Quizá lo que más impresionaba en su actitud ante la realidad fue esa combinación de lo mental y lo sensible, en términos variables y adecuadamente ajustados a la peculiaridad del objeto. Historiador y crítico de las artes y la cultura, Julio Payró tuvo ante todo la vocación del hecho primigenio. Su vocación primera fue el análisis. Le tentó la generalización y la síntesis, pero le atraía y subyugaba el descubrimiento del dato puro. Esta es la pincelada, este es el sentimiento originario, esta es la intuición primera, nos dijo a cada instante. Y cuando se enfrentó con la vida histórica que constituye el marco de la creación, su actitud fue la misma, y tras un esfuerzo denodado impuso su designio de descubrir el hecho primigenio, aquel sobre el que todo se construye, aquel que si se percibe confusa o equivocadamente compromete y malogra toda generalización y toda síntesis. Esta persecución obsesiva y austera del hecho primigenio es lo que me ha hecho pensar siempre de él que toda su aventura estética e intelectual estuvo condicionada por la esencial eticidad de su carácter.

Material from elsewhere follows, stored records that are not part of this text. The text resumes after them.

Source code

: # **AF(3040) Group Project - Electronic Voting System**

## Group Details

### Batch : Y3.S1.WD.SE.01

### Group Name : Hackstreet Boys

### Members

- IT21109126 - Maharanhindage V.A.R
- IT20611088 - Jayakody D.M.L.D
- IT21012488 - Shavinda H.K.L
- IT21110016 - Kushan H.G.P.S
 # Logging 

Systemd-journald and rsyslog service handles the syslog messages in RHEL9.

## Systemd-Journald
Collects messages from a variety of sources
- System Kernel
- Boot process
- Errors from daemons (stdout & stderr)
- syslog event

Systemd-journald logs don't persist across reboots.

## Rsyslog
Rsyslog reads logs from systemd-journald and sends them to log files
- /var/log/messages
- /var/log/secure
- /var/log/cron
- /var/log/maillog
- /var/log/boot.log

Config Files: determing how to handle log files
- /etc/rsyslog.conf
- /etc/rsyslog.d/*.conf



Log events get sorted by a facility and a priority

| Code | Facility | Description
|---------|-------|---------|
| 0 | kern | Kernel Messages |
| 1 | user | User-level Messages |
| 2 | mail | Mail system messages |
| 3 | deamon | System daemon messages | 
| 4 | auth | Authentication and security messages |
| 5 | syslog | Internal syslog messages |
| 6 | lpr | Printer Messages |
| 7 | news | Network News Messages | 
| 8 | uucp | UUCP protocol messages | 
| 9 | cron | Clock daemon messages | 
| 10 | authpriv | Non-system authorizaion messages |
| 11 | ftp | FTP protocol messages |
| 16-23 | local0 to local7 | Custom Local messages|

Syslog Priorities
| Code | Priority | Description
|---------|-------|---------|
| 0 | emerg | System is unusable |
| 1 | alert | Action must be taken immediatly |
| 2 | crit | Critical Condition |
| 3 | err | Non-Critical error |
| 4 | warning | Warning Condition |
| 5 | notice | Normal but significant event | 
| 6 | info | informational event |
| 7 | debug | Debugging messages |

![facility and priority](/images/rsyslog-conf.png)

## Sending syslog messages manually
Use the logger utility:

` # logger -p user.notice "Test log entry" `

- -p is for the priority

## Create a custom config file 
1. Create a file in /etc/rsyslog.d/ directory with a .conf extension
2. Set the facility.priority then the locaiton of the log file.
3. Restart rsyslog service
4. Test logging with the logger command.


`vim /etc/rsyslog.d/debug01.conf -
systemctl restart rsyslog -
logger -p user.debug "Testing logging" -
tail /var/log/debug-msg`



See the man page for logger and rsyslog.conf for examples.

Porque Payró no desdeñó la generalización y la síntesis. Por el contrario, las persiguió y supo alcanzarlas. Pero en esa persecución se detuvo una y otra vez ante las conclusiones que temió prematuras, y retrotrajo infatigablemente, una y otra vez, su reflexión hacia el análisis, hasta que su insobornable sentido crítico desvaneciera la última duda, y se sintiera autorizado por sí mismo —su único juez— a considerar como definitiva la estructura en que los hechos se articulan. Después alcanzó una instancia que lo subyugó: la percepción del orden.

Payró creyó —intelectual y vitalmente— en la existencia de un orden, en el que por cierto cabía la libertad. Parecería a veces que es un orden conceptual, una especie de armonía preestablecida en la que se conjuga la realidad sensible y la realidad inteligible, el mundo de lo concreto y el mundo de lo abstracto. Pero se advierte que es al mismo tiempo el resultado de un designio humano, como si fuera el último objetivo, el fin más alto, de la voluntad del hombre. Es, en todo caso, un orden flexible, dinámico, un orden histórico y mudable en el que marca los hitos del cambio lo que Payró amó más: la creación original.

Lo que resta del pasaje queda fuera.